Dataset entries:
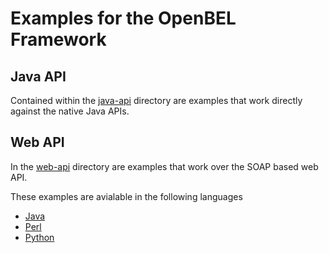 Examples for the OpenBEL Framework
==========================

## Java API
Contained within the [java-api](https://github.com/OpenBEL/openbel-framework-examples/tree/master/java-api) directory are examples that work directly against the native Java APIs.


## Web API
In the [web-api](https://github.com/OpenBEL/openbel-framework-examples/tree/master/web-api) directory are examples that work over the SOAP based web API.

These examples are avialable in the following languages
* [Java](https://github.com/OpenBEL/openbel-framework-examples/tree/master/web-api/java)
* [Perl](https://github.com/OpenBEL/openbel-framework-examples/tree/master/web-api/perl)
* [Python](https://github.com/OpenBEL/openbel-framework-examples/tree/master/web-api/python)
---
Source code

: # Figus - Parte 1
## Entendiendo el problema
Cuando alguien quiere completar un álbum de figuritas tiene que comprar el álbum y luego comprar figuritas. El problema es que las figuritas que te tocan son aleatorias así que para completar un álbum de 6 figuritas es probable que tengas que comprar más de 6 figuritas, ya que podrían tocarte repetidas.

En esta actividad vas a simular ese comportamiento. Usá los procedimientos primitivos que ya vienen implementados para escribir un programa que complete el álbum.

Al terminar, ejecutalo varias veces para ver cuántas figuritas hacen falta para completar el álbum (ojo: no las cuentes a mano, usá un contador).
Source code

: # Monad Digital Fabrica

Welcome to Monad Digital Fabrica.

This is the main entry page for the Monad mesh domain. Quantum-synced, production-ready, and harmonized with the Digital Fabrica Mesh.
...
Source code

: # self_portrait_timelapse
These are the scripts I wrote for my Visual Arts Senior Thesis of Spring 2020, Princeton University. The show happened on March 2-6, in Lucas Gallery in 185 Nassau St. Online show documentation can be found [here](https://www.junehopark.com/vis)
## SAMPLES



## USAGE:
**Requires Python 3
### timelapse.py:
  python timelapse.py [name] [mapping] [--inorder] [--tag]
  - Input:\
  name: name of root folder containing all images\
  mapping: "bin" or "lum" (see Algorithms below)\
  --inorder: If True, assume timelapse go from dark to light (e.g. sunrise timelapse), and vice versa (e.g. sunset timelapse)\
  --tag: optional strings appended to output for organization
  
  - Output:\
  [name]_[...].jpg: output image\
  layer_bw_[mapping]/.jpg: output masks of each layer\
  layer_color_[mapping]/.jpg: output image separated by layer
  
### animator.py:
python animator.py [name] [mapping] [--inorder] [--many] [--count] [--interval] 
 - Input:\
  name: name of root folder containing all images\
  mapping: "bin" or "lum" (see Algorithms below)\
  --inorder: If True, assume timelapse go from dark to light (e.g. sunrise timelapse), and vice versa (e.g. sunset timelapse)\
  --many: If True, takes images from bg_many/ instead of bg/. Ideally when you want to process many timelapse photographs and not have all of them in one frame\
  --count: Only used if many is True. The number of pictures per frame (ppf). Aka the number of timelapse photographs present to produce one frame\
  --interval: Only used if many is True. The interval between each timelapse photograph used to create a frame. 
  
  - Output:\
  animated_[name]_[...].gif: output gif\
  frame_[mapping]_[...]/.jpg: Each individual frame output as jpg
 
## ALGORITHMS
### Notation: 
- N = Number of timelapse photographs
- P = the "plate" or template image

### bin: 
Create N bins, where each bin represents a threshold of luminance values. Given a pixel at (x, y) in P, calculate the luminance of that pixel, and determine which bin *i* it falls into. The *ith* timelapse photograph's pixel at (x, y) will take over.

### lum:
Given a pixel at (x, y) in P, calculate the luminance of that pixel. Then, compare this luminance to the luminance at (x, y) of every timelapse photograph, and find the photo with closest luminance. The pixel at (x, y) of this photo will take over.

#### TRY IT:
Out of the data above, return each line where the word "mapping" can be found.

#### EXERCISE OUTPUT:
  python timelapse.py [name] [mapping] [--inorder] [--tag]
  mapping: "bin" or "lum" (see Algorithms below)\
  layer_bw_[mapping]/.jpg: output masks of each layer\
  layer_color_[mapping]/.jpg: output image separated by layer
python animator.py [name] [mapping] [--inorder] [--many] [--count] [--interval] 
  mapping: "bin" or "lum" (see Algorithms below)\
  frame_[mapping]_[...]/.jpg: Each individual frame output as jpg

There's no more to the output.